### [Information supplied]
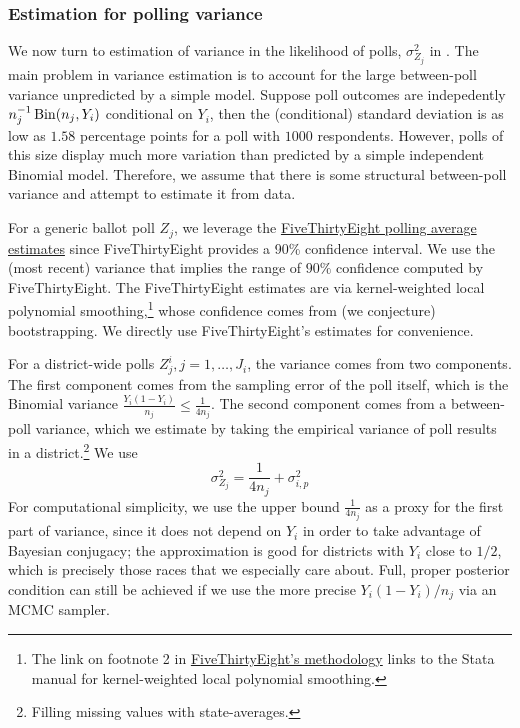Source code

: \documentclass[11pt]{article}
\begin{document}
\subsubsection{Estimation for polling variance}

We now turn to estimation of variance in the likelihood of polls, $\sigma_{Z_j}^2$ in . The main problem in variance estimation is to account for the large between-poll variance unpredicted by a simple model. Suppose poll outcomes are indepedently $n_j^{-1} \operatorname{Bin}(n_j, Y_i)$ conditional on $Y_i$, then the (conditional) standard deviation is as low as $1.58$ percentage points for a poll with $1000$ respondents. However, polls of this size display much more variation than predicted by a simple independent Binomial model. Therefore, we assume that there is some structural between-poll variance and attempt to estimate it from data.  

For a generic ballot poll $Z_j$, we leverage the \href{https://projects.fivethirtyeight.com/congress-generic-ballot-polls/}{FiveThirtyEight polling average estimates} since FiveThirtyEight provides a 90\% confidence interval. We use the (most recent) variance that implies the range of $90\%$ confidence computed by FiveThirtyEight. The FiveThirtyEight estimates are via kernel-weighted local polynomial smoothing,\footnote{The link on footnote 2 in \href{https://fivethirtyeight.com/features/heres-a-new-less-volatile-version-of-our-generic-ballot-tracker/}{FiveThirtyEight's methodology} links to the Stata manual for kernel-weighted local polynomial smoothing.} whose confidence comes from (we conjecture) bootstrapping. We directly use FiveThirtyEight's estimates for convenience. 

For a district-wide polls $Z_j^i, j = 1,\ldots,J_i$, the variance comes from two components. The first component comes from the sampling error of the poll itself, which is the Binomial variance $\frac{Y_i(1-Y_i)}{n_j} \le \frac{1}{4n_j}$. The second component comes from a between-poll variance, which we estimate by taking the empirical variance of poll results in a district.\footnote{Filling missing values with state-averages.} We use \[
\sigma^2_{Z_j} = \frac{1}{4n_j} + \sigma^2_{i,p} \tag{Estimation for district poll variance}
\]
For computational simplicity, we use the upper bound $\frac{1}{4n_j}$ as a proxy for the first part of variance, since it does not depend on $Y_i$ in order to take advantage of Bayesian conjugacy; the approximation is good for districts with $Y_i$ close to $1/2$, which is precisely those races that we especially care about. Full, proper posterior condition can still be achieved if we use the more precise $Y_i(1-Y_i)/n_j$ via an MCMC sampler. 
\end{document}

### [What is required]
Repeat the entries exactly, pictures left out.

### [Output for this task]
Source code

: \documentclass[11pt]{article}
\begin{document}
\subsubsection{Estimation for polling variance}

We now turn to estimation of variance in the likelihood of polls, $\sigma_{Z_j}^2$ in . The main problem in variance estimation is to account for the large between-poll variance unpredicted by a simple model. Suppose poll outcomes are indepedently $n_j^{-1} \operatorname{Bin}(n_j, Y_i)$ conditional on $Y_i$, then the (conditional) standard deviation is as low as $1.58$ percentage points for a poll with $1000$ respondents. However, polls of this size display much more variation than predicted by a simple independent Binomial model. Therefore, we assume that there is some structural between-poll variance and attempt to estimate it from data.  

For a generic ballot poll $Z_j$, we leverage the \href{https://projects.fivethirtyeight.com/congress-generic-ballot-polls/}{FiveThirtyEight polling average estimates} since FiveThirtyEight provides a 90\% confidence interval. We use the (most recent) variance that implies the range of $90\%$ confidence computed by FiveThirtyEight. The FiveThirtyEight estimates are via kernel-weighted local polynomial smoothing,\footnote{The link on footnote 2 in \href{https://fivethirtyeight.com/features/heres-a-new-less-volatile-version-of-our-generic-ballot-tracker/}{FiveThirtyEight's methodology} links to the Stata manual for kernel-weighted local polynomial smoothing.} whose confidence comes from (we conjecture) bootstrapping. We directly use FiveThirtyEight's estimates for convenience. 

For a district-wide polls $Z_j^i, j = 1,\ldots,J_i$, the variance comes from two components. The first component comes from the sampling error of the poll itself, which is the Binomial variance $\frac{Y_i(1-Y_i)}{n_j} \le \frac{1}{4n_j}$. The second component comes from a between-poll variance, which we estimate by taking the empirical variance of poll results in a district.\footnote{Filling missing values with state-averages.} We use \[
\sigma^2_{Z_j} = \frac{1}{4n_j} + \sigma^2_{i,p} \tag{Estimation for district poll variance}
\]
For computational simplicity, we use the upper bound $\frac{1}{4n_j}$ as a proxy for the first part of variance, since it does not depend on $Y_i$ in order to take advantage of Bayesian conjugacy; the approximation is good for districts with $Y_i$ close to $1/2$, which is precisely those races that we especially care about. Full, proper posterior condition can still be achieved if we use the more precise $Y_i(1-Y_i)/n_j$ via an MCMC sampler. 
\end{document}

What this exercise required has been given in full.